Method and system for producing dual polarization states with controlled RF beamwidths
Abstract
An antenna system can generate RF radiation fields having dual simultaneous polarization states and having substantially rotationally symmetric radiation patterns. The antenna system generates RF radiation patterns where the beamwidths of respective RF fields for respective radiating elements are substantially equal and are relatively large despite the compact, physical size of the antenna system. The antenna system can include one or more patch radiators and a non-resonant patch separated from each other by an air dielectric and by relatively small spacer elements. The patch radiators and non-resonant patch can have predefined shapes for increasing polarization discrimination. The lower patch radiators can be mounted to a printed circuit board that can include an RF feed network and a ground plane which defines a plurality of symmetrically, shaped slots. The slots within the ground plane of the printed circuit board can be excited by stubs that are part of the feed network of the printed circuit board. The slots, in turn, can establish a transverse magnetic mode of RF radiation in a cavity which is disposed adjacent to the ground plane of the printed circuit board and a ground plane of the antenna system. The feed network of the printed circuit board can be aligned with portions of the cavity such that the portions of the cavity function as a heat sink for absorbing or receiving thermal energy produced by the feed network.
Claims
exact text as granted — not AI-modifiedWhat is claimed is:
1. A dual polarization antenna system comprising:
a patch radiator;
a printed circuit board disposed adjacent to said patch radiator, said printed circuit board comprising a plurality of stubs, a feed network, and a first ground plane;
a plurality of slots disposed within said first ground plane;
a cavity disposed adjacent to said first ground plane; and
a second ground plane disposed adjacent to said cavity, whereby said stubs feed said slots and said slots excite said cavity such that said patch radiator radiates RF energy having dual simultaneous polarization states and having substantially rotationally symmetric radiation patterns.

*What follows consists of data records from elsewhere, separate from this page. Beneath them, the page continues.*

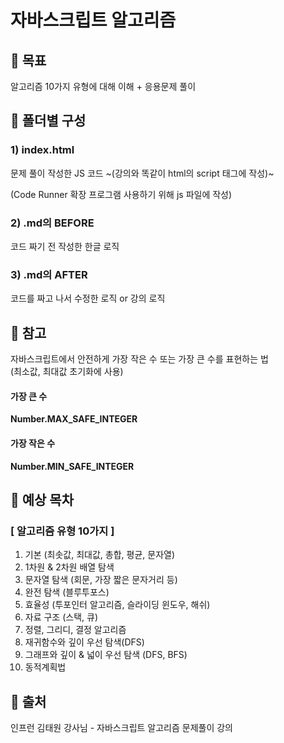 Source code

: # 자바스크립트 알고리즘

## 🧿 목표
알고리즘 10가지 유형에 대해 이해 + 응용문제 풀이

## 🎯 폴더별 구성
### 1) index.html
문제 풀이 작성한 JS 코드 ~(강의와 똑같이 html의 script 태그에 작성)~ 
<br/>

(Code Runner 확장 프로그램 사용하기 위해 js 파일에 작성)


### 2) .md의 BEFORE
코드 짜기 전 작성한 한글 로직

### 3) .md의 AFTER
코드를 짜고 나서 수정한 로직 or 강의 로직

## 🥝 참고
자바스크립트에서 안전하게 가장 작은 수 또는 가장 큰 수를 표현하는 법 <BR/>
(최소값, 최대값 초기화에 사용)
#### 가장 큰 수 
**Number.MAX_SAFE_INTEGER**  <BR/>
#### 가장 작은 수 
**Number.MIN_SAFE_INTEGER**


## 🎨 예상 목차
### [ 알고리즘 유형 10가지 ]

1. 기본 (최솟값, 최대값, 총합, 평균, 문자열)
2. 1차원 & 2차원 배열 탐색
3. 문자열 탐색 (회문, 가장 짧은 문자거리 등)
4. 완전 탐색 (블루투포스)
5. 효율성 (투포인터 알고리즘, 슬라이딩 윈도우,  해쉬)
6. 자료 구조 (스택, 큐)
7. 정렬, 그리디, 결정 알고리즘
8. 재귀함수와 깊이 우선 탐색(DFS)
9. 그래프와 깊이 & 넓이 우선 탐색 (DFS, BFS)
10. 동적계획법


## 🍰 출처
인프런 김태원 강사님 - 자바스크립트 알고리즘 문제풀이 강의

2. The antenna system of claim 1 , wherein said patch radiator is a first patch, said antenna system further comprising a second patch spaced from said first patch.
3. The antenna system of claim 2 , wherein said second patch is spaced a non-resonant distance from said first patch such that said second patch controls a beamwidth of RF energy produced by said first patch.
4. The antenna system of claim 1 , wherein said patch comprises a substantially circular shape.
5. The antenna system of claim 1 , wherein each of said slots has an electrical length that is less than or equal to one half of wavelength.
6. The antenna system of claim 1 , wherein each of said slots comprises a double-H shape.
7. The antenna system of claim 1 , wherein each slot is disposed along a geometric diagonal of said cavity.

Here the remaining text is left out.